> WHAT TO WORK ON: The required answer is every line of the data containing the word "relay".

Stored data
·····

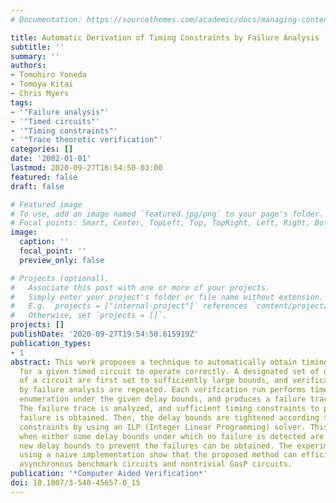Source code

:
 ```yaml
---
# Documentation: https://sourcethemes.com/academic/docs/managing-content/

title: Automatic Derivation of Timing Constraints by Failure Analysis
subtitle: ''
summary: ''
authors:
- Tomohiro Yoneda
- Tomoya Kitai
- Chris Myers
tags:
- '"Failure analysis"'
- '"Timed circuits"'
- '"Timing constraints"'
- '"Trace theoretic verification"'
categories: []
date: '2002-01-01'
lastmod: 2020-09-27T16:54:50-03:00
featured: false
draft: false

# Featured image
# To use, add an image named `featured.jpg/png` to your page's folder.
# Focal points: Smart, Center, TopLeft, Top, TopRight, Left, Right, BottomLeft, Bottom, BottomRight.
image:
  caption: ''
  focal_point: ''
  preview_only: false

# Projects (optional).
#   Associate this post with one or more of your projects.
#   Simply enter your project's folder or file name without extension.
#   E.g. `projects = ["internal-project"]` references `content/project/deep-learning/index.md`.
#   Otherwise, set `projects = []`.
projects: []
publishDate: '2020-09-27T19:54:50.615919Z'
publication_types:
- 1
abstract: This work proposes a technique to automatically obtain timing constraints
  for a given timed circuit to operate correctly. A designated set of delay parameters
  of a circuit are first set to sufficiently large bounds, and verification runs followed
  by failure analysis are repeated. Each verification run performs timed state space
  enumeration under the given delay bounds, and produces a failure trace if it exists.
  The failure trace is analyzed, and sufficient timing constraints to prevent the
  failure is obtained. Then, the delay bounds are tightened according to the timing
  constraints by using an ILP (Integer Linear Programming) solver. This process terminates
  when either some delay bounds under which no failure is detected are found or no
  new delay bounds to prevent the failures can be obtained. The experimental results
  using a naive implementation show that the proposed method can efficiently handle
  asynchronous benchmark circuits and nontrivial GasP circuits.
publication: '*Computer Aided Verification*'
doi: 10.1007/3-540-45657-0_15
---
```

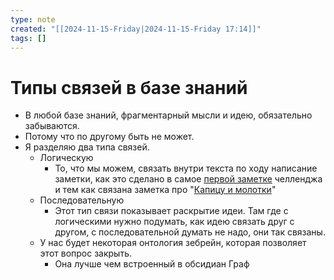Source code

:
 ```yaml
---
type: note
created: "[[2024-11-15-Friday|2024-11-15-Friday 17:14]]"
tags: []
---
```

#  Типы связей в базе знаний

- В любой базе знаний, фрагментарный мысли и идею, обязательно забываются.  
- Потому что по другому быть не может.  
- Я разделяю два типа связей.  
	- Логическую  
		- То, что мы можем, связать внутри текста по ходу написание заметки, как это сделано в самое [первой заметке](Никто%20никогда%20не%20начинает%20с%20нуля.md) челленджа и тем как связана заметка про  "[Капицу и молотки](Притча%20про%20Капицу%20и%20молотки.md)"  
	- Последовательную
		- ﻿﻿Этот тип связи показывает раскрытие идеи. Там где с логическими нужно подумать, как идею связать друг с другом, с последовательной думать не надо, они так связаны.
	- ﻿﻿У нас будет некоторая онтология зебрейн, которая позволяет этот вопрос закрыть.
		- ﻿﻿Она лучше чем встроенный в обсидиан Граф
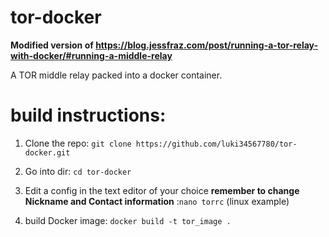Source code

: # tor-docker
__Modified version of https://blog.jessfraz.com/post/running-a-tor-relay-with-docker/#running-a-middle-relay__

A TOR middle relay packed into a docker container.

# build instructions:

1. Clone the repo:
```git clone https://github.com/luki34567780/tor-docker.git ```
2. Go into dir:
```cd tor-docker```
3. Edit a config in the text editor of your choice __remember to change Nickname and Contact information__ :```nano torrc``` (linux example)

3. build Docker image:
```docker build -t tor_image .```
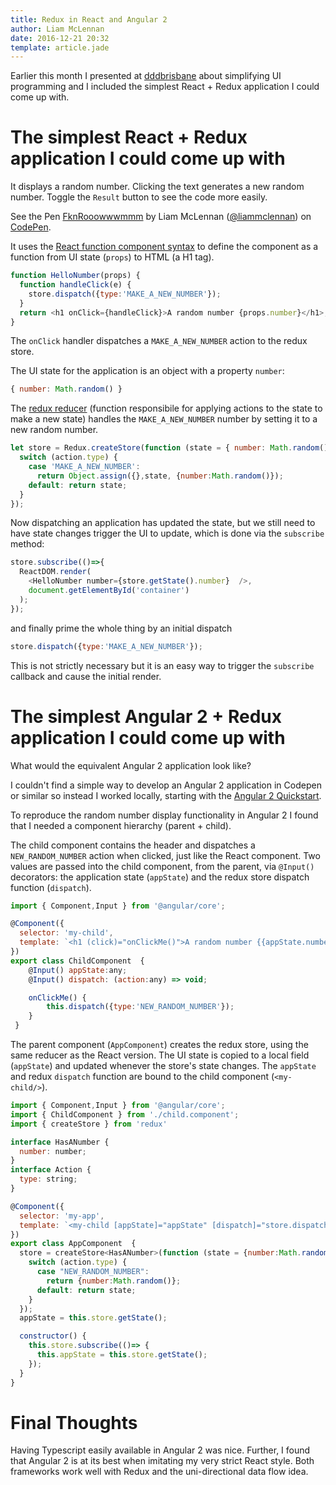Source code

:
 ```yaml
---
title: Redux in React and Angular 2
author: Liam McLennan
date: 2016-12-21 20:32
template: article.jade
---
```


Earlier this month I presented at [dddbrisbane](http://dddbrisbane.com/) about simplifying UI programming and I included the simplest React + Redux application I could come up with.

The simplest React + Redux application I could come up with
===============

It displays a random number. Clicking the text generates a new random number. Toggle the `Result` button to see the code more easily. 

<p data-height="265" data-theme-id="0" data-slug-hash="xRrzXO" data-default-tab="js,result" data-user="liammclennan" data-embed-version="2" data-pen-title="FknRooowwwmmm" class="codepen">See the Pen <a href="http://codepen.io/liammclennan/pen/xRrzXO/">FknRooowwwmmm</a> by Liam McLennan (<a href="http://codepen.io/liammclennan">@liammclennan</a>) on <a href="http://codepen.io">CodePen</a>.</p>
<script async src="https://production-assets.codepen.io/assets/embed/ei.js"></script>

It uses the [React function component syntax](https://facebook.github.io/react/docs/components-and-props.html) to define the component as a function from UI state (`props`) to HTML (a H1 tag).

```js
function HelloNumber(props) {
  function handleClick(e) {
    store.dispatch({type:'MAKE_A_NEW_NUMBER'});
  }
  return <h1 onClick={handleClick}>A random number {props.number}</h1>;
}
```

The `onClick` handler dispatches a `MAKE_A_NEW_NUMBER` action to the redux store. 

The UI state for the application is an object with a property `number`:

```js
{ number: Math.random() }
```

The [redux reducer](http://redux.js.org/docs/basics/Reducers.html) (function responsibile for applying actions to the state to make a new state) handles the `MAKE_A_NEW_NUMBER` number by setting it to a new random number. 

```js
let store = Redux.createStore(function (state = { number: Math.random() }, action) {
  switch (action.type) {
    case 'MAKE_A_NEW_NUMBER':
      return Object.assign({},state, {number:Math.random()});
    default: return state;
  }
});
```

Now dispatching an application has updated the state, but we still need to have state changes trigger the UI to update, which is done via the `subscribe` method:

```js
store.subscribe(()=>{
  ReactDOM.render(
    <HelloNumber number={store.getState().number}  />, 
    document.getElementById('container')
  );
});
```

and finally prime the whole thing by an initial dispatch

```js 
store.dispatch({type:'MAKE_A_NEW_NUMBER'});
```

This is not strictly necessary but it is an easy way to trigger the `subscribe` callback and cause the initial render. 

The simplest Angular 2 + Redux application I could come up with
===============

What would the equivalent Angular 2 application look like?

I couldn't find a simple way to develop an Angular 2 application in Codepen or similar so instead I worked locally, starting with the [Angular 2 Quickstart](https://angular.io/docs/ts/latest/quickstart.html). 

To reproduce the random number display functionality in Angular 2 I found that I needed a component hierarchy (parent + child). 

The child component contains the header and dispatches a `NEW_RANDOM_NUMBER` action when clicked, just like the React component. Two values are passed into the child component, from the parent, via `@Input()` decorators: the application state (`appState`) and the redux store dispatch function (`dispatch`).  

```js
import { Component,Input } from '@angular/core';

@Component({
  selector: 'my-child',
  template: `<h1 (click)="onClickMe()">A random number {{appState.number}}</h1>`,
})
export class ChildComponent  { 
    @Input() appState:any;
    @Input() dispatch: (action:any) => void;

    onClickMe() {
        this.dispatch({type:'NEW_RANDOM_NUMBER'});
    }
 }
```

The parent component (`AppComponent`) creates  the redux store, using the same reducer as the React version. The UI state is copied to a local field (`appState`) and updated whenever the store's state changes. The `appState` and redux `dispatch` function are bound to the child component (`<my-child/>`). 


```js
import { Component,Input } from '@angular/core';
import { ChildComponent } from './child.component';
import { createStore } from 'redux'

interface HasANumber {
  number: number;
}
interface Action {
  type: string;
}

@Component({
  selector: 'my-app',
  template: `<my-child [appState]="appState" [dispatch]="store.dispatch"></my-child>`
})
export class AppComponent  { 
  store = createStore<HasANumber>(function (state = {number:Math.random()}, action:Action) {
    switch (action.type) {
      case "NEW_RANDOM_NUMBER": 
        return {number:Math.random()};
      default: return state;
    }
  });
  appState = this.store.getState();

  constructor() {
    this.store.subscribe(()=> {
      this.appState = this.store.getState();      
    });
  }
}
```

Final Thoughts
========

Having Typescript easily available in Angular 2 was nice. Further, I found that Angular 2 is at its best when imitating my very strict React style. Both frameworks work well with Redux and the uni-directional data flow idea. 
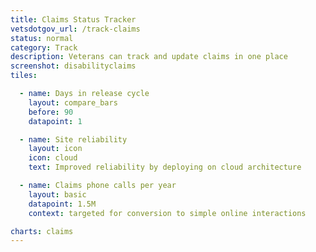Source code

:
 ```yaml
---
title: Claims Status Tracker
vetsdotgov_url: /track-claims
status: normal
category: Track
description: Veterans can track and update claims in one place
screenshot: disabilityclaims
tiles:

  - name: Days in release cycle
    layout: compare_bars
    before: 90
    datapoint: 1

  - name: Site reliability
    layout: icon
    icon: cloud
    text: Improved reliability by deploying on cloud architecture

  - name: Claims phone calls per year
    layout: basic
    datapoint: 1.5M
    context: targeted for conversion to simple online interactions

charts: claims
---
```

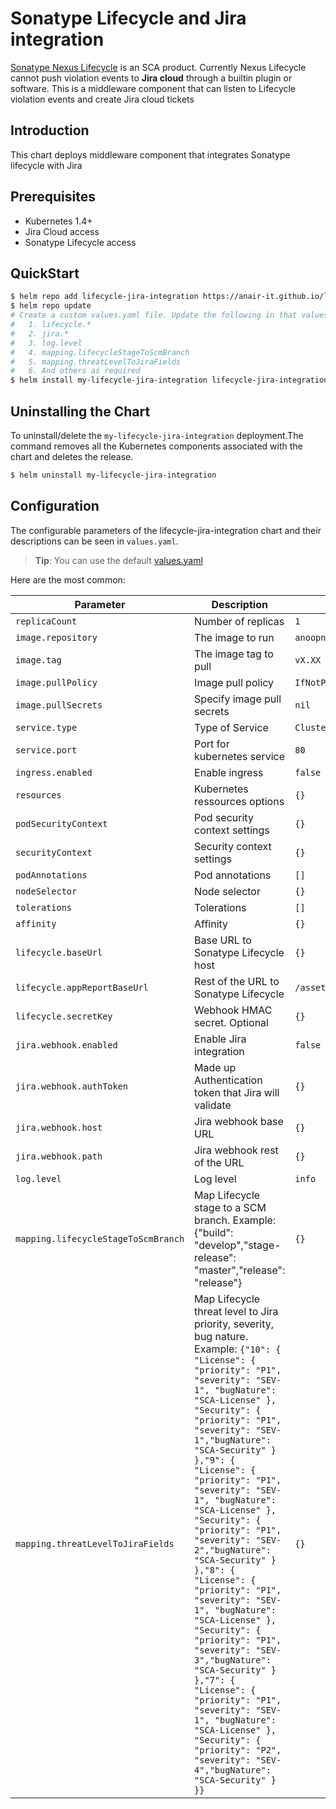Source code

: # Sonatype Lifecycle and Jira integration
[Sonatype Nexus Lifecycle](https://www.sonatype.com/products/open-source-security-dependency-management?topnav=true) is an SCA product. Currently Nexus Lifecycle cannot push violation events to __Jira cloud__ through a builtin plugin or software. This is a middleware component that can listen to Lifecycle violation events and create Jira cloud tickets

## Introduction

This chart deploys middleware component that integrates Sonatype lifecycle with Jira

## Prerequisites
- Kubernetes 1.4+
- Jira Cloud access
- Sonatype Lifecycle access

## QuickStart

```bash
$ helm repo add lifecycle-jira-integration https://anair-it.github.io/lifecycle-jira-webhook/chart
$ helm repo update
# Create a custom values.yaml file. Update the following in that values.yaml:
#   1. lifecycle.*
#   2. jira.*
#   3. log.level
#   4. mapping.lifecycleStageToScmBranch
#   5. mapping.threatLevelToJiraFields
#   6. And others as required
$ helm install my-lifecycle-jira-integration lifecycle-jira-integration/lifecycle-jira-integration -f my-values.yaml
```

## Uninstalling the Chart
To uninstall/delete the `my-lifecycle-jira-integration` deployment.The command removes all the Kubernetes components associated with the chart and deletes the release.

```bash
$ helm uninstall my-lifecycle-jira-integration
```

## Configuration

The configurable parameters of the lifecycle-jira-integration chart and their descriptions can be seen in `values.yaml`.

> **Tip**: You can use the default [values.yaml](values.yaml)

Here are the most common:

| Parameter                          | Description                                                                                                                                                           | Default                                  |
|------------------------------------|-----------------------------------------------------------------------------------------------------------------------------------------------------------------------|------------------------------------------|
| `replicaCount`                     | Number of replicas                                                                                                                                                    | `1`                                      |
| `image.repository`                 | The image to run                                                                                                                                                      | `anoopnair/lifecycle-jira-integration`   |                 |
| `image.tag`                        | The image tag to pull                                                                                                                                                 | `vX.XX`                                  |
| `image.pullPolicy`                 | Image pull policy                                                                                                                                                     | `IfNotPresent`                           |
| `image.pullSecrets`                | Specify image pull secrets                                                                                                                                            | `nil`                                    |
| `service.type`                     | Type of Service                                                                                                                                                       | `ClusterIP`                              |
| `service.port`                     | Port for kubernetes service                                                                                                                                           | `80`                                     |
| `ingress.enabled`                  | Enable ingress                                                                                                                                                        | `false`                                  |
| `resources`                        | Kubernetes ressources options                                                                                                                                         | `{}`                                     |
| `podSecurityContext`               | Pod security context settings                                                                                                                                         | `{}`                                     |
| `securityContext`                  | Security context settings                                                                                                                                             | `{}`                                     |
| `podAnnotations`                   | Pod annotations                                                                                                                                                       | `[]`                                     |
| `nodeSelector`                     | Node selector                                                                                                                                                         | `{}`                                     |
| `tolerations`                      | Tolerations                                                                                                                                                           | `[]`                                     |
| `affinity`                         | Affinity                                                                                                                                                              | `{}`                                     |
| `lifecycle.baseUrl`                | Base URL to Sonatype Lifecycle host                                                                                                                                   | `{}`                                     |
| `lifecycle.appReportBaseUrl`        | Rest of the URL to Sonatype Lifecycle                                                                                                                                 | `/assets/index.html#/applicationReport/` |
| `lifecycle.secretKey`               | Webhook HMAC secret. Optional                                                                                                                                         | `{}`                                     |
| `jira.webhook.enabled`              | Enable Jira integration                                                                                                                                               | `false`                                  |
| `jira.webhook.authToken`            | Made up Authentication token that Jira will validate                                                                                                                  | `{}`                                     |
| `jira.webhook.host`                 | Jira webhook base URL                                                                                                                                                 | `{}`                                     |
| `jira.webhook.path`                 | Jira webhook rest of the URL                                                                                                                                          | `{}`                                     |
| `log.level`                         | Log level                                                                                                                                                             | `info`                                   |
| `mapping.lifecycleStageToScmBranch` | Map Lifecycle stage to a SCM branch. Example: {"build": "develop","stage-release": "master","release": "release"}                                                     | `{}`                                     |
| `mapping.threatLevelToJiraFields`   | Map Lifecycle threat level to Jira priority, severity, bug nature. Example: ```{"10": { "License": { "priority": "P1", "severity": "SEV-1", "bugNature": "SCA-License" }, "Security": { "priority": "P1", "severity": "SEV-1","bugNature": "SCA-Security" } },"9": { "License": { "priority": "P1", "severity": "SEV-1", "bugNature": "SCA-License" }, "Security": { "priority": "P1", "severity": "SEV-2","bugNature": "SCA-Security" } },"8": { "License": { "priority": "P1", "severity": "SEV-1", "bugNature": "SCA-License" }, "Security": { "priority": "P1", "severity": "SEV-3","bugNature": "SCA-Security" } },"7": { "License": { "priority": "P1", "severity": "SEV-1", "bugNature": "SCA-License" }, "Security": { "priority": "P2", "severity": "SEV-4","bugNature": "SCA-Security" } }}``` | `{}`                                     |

·····

> YOUR RESPONSE:
__Modified version of https://blog.jessfraz.com/post/running-a-tor-relay-with-docker/#running-a-middle-relay__
A TOR middle relay packed into a docker container.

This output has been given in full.